TASK ITEM:
When the line containing "benchmarks (pillar 4)" is reached, include it and end there; set down verbatim every line before it, starting at the top of the records.

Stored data

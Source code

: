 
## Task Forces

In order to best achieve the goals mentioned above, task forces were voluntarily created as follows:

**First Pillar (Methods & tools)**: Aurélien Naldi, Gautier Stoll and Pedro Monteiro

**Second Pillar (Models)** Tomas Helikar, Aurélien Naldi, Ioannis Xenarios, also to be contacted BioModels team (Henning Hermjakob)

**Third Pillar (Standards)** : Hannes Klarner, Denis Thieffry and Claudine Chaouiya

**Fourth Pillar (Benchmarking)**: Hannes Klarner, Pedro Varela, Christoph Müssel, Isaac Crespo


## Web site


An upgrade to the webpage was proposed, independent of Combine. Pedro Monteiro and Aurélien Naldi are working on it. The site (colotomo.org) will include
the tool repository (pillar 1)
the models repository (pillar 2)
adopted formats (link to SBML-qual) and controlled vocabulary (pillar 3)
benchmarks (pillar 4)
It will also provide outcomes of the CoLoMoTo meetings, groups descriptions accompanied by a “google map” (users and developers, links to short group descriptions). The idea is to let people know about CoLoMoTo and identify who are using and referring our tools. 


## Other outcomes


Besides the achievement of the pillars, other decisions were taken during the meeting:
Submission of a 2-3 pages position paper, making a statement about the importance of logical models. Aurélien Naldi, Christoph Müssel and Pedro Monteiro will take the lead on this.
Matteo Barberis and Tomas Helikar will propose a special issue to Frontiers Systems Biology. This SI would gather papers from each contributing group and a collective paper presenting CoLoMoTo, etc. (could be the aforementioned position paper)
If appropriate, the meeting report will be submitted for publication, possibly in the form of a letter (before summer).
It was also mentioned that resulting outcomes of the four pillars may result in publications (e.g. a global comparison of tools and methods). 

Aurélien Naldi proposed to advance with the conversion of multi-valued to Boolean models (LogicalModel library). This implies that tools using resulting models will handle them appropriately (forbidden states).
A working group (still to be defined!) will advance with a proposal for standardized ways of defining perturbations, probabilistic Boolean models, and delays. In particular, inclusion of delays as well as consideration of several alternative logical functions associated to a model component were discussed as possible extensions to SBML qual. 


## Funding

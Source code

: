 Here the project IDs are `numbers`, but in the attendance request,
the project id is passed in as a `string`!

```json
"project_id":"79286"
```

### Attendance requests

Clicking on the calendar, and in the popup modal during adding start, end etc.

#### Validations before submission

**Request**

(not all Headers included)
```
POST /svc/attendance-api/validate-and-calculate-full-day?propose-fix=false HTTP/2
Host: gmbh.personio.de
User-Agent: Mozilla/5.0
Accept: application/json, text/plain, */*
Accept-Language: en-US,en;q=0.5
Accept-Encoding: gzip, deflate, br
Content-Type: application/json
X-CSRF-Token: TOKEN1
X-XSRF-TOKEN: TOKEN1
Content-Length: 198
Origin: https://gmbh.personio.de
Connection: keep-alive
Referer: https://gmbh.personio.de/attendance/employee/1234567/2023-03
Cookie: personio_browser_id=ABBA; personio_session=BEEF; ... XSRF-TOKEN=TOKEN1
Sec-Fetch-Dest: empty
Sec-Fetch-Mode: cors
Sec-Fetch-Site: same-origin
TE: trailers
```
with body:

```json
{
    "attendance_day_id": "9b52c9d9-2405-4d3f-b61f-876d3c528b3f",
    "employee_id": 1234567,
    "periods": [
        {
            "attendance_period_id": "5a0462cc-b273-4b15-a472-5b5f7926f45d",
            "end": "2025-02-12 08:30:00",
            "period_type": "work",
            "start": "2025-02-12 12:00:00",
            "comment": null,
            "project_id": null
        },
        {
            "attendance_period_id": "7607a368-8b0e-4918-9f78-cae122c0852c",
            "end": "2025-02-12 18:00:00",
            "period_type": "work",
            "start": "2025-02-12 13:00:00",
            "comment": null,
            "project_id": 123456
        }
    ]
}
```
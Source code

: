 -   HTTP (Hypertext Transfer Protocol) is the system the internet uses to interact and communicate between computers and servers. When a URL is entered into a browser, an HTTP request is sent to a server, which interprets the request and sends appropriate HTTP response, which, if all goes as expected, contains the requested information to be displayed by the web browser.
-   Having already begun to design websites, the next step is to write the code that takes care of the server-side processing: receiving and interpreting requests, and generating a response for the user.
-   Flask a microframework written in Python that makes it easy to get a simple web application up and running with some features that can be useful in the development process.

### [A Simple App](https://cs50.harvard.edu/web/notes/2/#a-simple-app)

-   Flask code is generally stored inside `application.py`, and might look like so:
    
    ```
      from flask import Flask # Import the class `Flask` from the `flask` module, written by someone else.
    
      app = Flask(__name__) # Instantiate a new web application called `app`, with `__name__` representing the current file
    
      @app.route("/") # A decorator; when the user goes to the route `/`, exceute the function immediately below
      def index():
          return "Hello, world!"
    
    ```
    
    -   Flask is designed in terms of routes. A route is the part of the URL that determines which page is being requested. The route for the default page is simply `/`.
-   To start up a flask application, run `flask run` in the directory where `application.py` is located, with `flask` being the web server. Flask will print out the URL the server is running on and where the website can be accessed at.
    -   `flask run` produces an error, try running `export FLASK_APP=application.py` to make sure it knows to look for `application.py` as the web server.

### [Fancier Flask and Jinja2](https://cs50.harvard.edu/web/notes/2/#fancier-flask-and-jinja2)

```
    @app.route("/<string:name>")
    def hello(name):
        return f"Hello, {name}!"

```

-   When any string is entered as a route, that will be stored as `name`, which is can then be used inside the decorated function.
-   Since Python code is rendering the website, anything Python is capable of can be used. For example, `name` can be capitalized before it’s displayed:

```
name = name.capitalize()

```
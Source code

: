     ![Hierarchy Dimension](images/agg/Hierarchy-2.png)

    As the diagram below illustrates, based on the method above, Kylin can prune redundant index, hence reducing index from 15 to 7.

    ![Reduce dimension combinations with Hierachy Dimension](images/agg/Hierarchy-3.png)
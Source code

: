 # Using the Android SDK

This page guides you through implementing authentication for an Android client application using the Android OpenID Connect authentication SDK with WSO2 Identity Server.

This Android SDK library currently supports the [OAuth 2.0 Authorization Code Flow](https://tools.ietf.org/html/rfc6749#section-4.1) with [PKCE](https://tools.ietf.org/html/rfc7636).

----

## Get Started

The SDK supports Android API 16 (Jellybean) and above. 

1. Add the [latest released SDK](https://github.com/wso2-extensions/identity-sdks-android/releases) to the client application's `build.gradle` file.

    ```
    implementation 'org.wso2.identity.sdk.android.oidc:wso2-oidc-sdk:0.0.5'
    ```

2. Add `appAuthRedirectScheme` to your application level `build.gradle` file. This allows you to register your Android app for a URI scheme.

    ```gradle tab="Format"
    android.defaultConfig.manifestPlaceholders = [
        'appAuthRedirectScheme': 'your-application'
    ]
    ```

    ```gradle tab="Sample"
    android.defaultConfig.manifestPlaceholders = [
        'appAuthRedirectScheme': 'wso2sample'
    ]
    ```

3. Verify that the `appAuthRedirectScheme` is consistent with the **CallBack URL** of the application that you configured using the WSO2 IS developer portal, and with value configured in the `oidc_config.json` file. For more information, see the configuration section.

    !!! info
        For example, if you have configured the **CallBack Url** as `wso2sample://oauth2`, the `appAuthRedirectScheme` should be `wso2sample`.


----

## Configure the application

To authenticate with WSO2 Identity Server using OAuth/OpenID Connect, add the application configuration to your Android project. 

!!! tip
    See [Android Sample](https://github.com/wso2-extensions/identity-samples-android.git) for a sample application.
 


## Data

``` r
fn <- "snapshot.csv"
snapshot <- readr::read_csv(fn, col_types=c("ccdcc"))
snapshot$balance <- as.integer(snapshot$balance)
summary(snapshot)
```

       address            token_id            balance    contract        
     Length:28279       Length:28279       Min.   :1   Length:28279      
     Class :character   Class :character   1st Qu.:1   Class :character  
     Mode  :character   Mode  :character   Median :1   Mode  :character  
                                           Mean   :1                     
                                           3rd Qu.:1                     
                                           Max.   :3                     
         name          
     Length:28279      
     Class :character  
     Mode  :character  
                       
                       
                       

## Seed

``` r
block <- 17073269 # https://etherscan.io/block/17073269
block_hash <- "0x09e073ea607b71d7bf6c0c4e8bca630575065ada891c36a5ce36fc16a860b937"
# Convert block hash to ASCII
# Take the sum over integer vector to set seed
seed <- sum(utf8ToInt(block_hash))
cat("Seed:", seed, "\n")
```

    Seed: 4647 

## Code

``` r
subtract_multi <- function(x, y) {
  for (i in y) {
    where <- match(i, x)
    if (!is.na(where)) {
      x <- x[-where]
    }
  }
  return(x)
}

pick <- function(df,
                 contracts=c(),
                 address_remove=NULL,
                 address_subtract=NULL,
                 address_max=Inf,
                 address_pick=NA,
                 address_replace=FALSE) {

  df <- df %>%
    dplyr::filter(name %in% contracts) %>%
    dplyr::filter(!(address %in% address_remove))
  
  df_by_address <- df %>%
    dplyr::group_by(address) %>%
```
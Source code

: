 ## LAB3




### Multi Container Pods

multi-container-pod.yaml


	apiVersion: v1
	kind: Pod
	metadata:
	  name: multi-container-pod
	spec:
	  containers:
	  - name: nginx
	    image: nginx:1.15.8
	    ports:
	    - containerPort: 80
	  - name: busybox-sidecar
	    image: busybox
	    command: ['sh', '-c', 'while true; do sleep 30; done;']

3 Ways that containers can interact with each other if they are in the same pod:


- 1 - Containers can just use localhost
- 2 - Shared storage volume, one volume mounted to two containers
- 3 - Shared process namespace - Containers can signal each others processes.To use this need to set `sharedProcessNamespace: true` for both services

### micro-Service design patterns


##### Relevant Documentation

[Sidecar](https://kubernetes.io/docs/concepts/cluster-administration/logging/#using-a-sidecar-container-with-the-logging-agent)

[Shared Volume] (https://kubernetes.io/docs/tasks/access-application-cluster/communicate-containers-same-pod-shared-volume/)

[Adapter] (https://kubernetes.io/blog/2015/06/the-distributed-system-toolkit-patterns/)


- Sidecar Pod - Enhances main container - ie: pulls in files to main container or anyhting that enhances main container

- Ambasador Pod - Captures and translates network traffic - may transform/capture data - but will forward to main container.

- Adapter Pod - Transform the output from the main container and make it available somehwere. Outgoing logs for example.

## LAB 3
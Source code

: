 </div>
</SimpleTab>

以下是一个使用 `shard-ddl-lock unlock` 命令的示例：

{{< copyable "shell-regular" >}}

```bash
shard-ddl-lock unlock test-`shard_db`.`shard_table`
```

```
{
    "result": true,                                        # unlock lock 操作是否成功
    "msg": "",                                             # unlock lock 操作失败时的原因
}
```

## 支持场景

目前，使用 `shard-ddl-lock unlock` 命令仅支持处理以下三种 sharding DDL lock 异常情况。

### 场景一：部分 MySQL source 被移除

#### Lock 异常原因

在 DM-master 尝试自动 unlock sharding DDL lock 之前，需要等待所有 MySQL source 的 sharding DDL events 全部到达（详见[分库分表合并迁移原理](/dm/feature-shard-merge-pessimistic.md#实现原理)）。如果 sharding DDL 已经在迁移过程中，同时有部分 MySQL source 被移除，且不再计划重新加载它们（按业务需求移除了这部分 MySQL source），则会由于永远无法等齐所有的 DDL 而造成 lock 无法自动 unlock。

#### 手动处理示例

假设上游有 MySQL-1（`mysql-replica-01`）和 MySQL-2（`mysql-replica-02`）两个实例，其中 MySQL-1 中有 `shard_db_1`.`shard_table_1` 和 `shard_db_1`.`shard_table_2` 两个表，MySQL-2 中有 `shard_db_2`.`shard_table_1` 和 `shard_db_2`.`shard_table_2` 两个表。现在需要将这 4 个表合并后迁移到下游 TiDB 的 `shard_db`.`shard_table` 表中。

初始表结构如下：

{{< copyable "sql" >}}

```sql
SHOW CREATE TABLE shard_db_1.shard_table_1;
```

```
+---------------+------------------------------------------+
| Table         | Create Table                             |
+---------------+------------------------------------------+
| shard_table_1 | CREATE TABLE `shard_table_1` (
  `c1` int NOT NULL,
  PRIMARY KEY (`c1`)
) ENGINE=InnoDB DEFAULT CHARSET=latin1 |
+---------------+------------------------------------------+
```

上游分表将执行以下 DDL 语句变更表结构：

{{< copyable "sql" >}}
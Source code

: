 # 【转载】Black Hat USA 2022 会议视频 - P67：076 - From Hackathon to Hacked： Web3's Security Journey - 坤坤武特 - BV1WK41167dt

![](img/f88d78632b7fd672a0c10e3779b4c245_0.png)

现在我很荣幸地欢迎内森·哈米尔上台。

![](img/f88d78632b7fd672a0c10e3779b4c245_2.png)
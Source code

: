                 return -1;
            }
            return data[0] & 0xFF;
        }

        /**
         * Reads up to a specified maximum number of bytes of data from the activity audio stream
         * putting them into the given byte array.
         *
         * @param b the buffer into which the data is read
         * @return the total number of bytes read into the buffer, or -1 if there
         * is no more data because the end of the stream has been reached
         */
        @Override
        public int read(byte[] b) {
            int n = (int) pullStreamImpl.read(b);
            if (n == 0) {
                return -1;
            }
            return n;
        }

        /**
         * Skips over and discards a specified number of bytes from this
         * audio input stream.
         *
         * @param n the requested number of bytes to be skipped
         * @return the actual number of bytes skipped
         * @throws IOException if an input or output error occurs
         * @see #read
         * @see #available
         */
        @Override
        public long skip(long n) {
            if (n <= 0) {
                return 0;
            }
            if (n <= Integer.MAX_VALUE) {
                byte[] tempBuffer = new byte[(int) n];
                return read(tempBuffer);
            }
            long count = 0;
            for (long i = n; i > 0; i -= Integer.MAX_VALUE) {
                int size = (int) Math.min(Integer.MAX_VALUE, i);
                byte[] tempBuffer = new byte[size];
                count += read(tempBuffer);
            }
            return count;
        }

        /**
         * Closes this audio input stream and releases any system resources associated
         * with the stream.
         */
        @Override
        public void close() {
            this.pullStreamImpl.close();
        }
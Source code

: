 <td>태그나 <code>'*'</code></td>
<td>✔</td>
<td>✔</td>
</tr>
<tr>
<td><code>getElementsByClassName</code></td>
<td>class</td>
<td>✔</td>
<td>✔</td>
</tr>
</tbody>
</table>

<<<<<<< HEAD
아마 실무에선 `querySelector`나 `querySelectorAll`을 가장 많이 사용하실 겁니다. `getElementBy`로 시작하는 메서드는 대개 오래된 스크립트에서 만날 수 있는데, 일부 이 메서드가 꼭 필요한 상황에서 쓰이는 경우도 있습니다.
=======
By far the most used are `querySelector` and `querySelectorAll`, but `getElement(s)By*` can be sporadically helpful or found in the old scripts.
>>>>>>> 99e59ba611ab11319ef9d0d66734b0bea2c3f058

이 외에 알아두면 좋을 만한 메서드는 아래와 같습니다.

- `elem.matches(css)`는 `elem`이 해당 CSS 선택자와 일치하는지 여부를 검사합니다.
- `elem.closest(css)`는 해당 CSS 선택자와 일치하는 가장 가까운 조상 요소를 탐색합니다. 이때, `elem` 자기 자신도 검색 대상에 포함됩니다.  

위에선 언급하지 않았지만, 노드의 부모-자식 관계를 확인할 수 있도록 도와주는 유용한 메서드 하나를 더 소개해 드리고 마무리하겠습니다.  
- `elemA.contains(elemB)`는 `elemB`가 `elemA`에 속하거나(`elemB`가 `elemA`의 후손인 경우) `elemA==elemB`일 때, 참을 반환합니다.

SOLVED EXERCISE:
Source code

: 
## Task Forces

In order to best achieve the goals mentioned above, task forces were voluntarily created as follows:

**First Pillar (Methods & tools)**: Aurélien Naldi, Gautier Stoll and Pedro Monteiro

**Second Pillar (Models)** Tomas Helikar, Aurélien Naldi, Ioannis Xenarios, also to be contacted BioModels team (Henning Hermjakob)

**Third Pillar (Standards)** : Hannes Klarner, Denis Thieffry and Claudine Chaouiya

**Fourth Pillar (Benchmarking)**: Hannes Klarner, Pedro Varela, Christoph Müssel, Isaac Crespo


## Web site


An upgrade to the webpage was proposed, independent of Combine. Pedro Monteiro and Aurélien Naldi are working on it. The site (colotomo.org) will include
the tool repository (pillar 1)
the models repository (pillar 2)
adopted formats (link to SBML-qual) and controlled vocabulary (pillar 3)
benchmarks (pillar 4)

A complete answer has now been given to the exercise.